In 2014, the Collaboratory digitized the original audio recordings, produced new verbatim transcripts, and worked with original collective members to edit transcripts, identify keywords, and write interview abstracts. The project culminated in a digital exhibition hosted at The ArQuives, making these histories accessible to new audiences.
Historical & Community Context
The Lesbians Making History collective emerged within a vibrant but often divided lesbian feminist community in 1980s Toronto. Committed to feminist principles of collaboration, open communication, and consciousness-raising, the collective sought to create a space where women could narrate their lives on their own terms and situate personal experience within broader questions of gender, class, sexuality, and politics.
The project was shaped by the political tensions of its moment, including debates around pornography, s/m, butch/femme identities, and relationships between lesbians and gay men. These debates—documented in the collective’s planning meetings—reflect wider fractures within lesbian feminism during the period. The project was also part of a transnational women’s oral history movement, with direct connections to projects such as the Buffalo Women’s Oral History Project.
Project Goals & Methodology
The collective aimed to document lesbian lives that were largely absent from official archives, while remaining accountable to community rather than academic institutions. Interviews were designed to privilege first-person narrative and to allow participants to speak expansively about relationships, work, politics, sexuality, and community.
Planning was central to the methodology. The collective held extensive meetings to discuss interview design, participant selection, and ethical concerns, grounding the project in feminist collaborative practice. These planning discussions—later digitized and transcribed—now form part of the historical record themselves, offering insight into lesbian feminist oral history methods in the 1980s.
Research Scope
The project includes oral history interviews with nine women whose lives span the 1920s through the 1980s, with particular focus on experiences of lesbian life in Toronto and beyond during the 1950s, 60s, and 70s. Narrators recount coming out, relationships, bar and social scenes, political activism, work and class, encounters with policing and psychiatric institutions, and participation in feminist and homophile movements.

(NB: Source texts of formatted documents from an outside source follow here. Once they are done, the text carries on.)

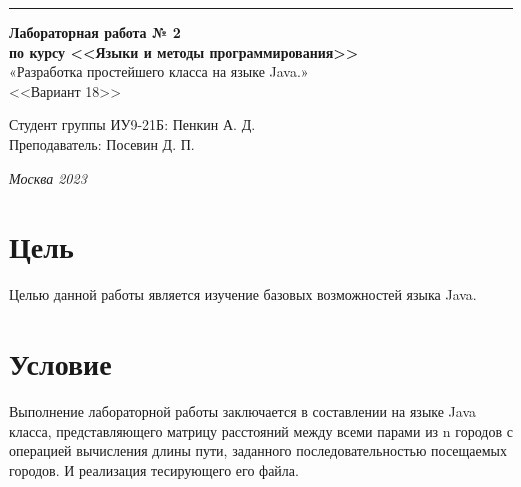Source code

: ﻿\documentclass[a4paper, 12pt]{extarticle}
\begin{document}
\begin{titlepage}
\vspace*{-16pt}
\hspace{30pt}\rule{0.866\textwidth}{0.4pt}
  
\vspace{6em}

\begin{center}
\Large {\bf Лабораторная работа № 2} \\ 
\large {\bf по курсу <<Языки и методы программирования>>} \\ 
\large «Разработка простейшего класса на языке Java.» \\
\large <<Вариант 18>>
\end{center}\normalsize

\vspace{15em}


\begin{flushright}
  {Студент группы ИУ9-21Б: Пенкин А. Д.\hspace*{15pt} \\
  \vspace{2ex}
  Преподаватель: Посевин Д. П.\hspace*{15pt}}
\end{flushright}

\bigskip

\vfill
 \vspace{7em}

\begin{center}
\textsl{Москва 2023}
\end{center}
\end{titlepage}

\renewcommand{\ttdefault}{pcr}

\setlength{\tabcolsep}{3pt}
\newpage
\setcounter{page}{2}

\section{Цель}\label{Sect::task}
\par
Целью данной работы является изучение базовых возможностей языка Java.
\section{Условие}
Выполнение лабораторной работы заключается в составлении на языке Java класса, представляющего матрицу расстояний между всеми парами из n городов с операцией вычисления длины пути, заданного последовательностью посещаемых городов. И реализация тесирующего его файла.
\end{document}
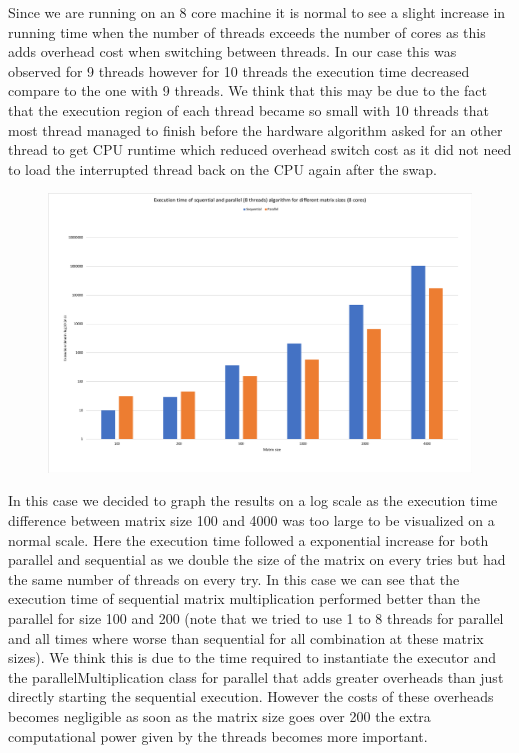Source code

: \documentclass[11pt,letterpaper]{exam}
\begin{document}
\begin{questions}
			\quad Since we are running on an 8 core machine it is normal to see a slight increase in running time when the number of threads exceeds the number of cores as this adds overhead cost when switching between threads. In our case this was observed for 9 threads however for 10 threads the execution time decreased compare to the one with 9 threads. We think that this may be due to the fact that the execution region of each thread became so small with 10 threads that most thread managed to finish before the hardware algorithm asked for an other thread to get CPU runtime which reduced overhead switch cost as it did not need to load the interrupted thread back on the CPU again after the swap.
			\begin{figure}[h!]
				\centering
				\includegraphics[scale=0.4]{ExectionParallelSequential}
			\end{figure}

			In this case we decided to graph the results on a log scale as the execution time difference between matrix size 100 and 4000 was too large to be visualized on a normal scale. Here the execution time followed a exponential increase for both parallel and sequential as we double the size of the matrix on every tries but had the same number of threads on every try. In this case we can see that the execution time of sequential matrix multiplication performed better than the parallel for size 100 and 200 (note that we tried to use 1 to 8 threads for parallel and all times where worse than sequential for all combination at these matrix sizes). We think this is due to the time required to instantiate the executor and the parallelMultiplication class for parallel that adds greater overheads than just directly starting the sequential execution. However the costs of these overheads becomes negligible as soon as the matrix size goes over 200 the extra computational power given by the threads becomes more important.


\end{questions}
\end{document}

The digitized collection also includes recordings and transcripts of the collective’s 1986 planning meetings, providing rare documentation of the process behind a community-based feminist oral history project.
Emergent Themes
- Lesbian social worlds and spaces
- Negotiating visibility and risk
- Class, work, and economic precarity
- Gender expression and sexuality
- Politics and community activism
Project Outputs
- Digitized audio recordings of all interviews
- New verbatim transcripts created in collaboration with original collective members
- Interview abstracts and keywords
- Digitized planning meeting recordings and transcripts
- A publicly accessible digital exhibition hosted at The ArQuive
Impact & Significance
Lesbians Making History preserves rare first-person accounts of lesbian life in mid-twentieth-century Canada and documents the feminist labour behind community oral history work itself. The interviews have been widely used in scholarship, teaching, and documentary film, including Forbidden Love: The Unashamed Stories of Lesbian Lives.
By digitizing and activating the collection in collaboration with original project members, the Collaboratory extended the life of a community-driven archive while honouring its feminist and anti-institutional origins. The project stands as a foundational example of how grassroots oral histories can be preserved, contextualized, and shared without severing them from the communities that created them.